Parents Applaud Texas Teacher’s Homework Policy
A teacher’s subversive homework policy has gone viral recently with many commending the teacher’s response to the heavy workloads for young students – an increasing problem that is affecting parents and students alike.
The teacher, Mrs. Brandy Young, Popsugar reports, was met with smiling faces when she set the homework policy for this academic year.
Mrs. Young is one of many educators reacting to increasing worries about workloads for young children, including increased homework, despite the lack of research findings that suggest there is a real benefit to assigning homework in elementary school.
In a note to parents, the progressive second grade teacher at Godley Elementary School in Godley, Texas, began:
“After much research this summer, I am trying something new. Homework will only consist of work that your student did not finish during the school day. There will be no formally assigned homework this year.”
Mrs. Young continues by saying “research has been unable to prove that homework improves student performance.”

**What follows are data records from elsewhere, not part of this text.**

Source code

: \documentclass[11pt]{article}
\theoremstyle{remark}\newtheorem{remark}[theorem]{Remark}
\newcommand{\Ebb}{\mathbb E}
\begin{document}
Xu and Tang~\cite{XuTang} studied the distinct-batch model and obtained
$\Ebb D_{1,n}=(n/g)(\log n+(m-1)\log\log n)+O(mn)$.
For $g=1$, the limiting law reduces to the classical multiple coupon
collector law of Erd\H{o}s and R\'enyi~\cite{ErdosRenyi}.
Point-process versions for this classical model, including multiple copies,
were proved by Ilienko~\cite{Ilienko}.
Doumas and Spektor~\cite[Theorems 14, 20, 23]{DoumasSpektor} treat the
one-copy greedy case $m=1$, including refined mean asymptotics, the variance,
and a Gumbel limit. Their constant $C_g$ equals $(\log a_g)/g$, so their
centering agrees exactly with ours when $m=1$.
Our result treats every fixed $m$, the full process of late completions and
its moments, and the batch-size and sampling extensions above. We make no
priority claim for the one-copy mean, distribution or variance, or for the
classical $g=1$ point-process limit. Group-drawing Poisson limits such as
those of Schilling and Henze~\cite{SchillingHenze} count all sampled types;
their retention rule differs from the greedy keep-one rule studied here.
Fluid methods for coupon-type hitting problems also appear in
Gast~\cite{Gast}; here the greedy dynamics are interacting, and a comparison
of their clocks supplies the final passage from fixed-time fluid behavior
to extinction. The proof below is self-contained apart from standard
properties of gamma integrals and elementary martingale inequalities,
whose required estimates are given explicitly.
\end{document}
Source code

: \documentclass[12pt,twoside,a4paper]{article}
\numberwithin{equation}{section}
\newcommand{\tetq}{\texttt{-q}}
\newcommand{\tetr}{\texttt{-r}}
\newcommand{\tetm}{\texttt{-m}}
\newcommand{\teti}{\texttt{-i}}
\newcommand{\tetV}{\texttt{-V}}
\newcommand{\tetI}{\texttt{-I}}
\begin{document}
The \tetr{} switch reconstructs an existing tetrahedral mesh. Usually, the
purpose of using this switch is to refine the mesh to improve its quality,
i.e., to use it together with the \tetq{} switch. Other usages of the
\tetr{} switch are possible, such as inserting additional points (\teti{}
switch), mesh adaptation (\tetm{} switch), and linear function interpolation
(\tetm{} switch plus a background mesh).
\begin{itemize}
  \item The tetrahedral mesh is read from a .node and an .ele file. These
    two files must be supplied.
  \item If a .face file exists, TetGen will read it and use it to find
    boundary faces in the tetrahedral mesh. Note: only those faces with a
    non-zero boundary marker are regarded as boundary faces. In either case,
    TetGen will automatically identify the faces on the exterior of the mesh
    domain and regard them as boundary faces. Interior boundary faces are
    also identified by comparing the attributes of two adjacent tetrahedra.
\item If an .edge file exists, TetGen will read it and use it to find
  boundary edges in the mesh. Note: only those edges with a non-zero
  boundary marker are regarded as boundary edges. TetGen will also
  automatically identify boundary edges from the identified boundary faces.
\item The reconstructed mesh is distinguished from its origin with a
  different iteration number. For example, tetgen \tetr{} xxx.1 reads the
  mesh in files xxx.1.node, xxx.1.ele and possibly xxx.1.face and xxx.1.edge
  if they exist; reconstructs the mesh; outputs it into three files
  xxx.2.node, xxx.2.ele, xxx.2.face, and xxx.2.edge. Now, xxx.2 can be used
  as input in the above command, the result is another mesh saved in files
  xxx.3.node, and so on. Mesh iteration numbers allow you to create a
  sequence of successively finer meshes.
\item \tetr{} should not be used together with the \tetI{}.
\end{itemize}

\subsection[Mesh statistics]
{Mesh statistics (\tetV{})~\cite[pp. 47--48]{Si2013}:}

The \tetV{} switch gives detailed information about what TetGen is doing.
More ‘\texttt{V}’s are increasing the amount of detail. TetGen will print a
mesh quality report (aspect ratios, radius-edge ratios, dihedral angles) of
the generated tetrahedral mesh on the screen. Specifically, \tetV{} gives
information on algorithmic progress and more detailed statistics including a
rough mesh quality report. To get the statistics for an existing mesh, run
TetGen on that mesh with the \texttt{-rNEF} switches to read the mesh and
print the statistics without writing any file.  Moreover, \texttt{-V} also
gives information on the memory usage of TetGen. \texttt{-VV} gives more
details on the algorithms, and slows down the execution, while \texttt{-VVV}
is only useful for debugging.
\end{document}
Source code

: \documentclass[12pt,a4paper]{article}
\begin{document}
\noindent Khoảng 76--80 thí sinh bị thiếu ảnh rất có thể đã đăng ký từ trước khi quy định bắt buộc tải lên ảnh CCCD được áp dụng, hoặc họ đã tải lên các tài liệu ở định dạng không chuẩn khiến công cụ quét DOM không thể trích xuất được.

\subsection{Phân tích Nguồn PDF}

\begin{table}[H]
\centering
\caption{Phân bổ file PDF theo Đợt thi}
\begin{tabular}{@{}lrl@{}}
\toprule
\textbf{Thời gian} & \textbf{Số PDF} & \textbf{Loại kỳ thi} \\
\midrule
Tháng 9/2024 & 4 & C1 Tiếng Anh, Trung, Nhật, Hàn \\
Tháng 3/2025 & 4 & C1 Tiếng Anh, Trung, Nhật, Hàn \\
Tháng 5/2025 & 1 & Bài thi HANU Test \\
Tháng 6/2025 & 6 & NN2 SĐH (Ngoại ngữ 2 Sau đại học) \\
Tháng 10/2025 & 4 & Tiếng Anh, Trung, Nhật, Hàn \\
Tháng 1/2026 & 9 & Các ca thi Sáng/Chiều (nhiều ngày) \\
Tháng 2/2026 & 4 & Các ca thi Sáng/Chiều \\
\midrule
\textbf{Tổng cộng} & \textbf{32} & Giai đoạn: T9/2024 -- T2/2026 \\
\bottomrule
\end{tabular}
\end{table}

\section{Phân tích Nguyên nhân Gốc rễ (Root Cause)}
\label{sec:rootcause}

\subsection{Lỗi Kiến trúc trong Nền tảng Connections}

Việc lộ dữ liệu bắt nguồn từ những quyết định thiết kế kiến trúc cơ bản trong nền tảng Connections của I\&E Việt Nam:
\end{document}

According to a recent Washington Post piece, no research has ever found a benefit to assigning homework in elementary school. Moreover, even at high school level, the research supporting homework isn’t wholly persuasive.
This is why Mrs. Young has asked the parents of her students to encourage them to spend the time they otherwise would be using on homework assignments to do things that align with research on student success.
She finished the note with these words:
“Rather, I ask that you spend your evenings doing things that are proven to correlate with student success. Eat dinner as a family, read together, play outside, and get your child to bed early.”
Mrs. Young has offered a fresh approach to the mounting problem – one that is receiving more attention year on year – caused by the huge amounts of homework assigned to students.
According to the Miami Herald, experts say that a large part of the stress that is caused by homework is as a result of the friction between parents and kids. As such, the experts’ advice is for parents to step back and not pressure their kids so much.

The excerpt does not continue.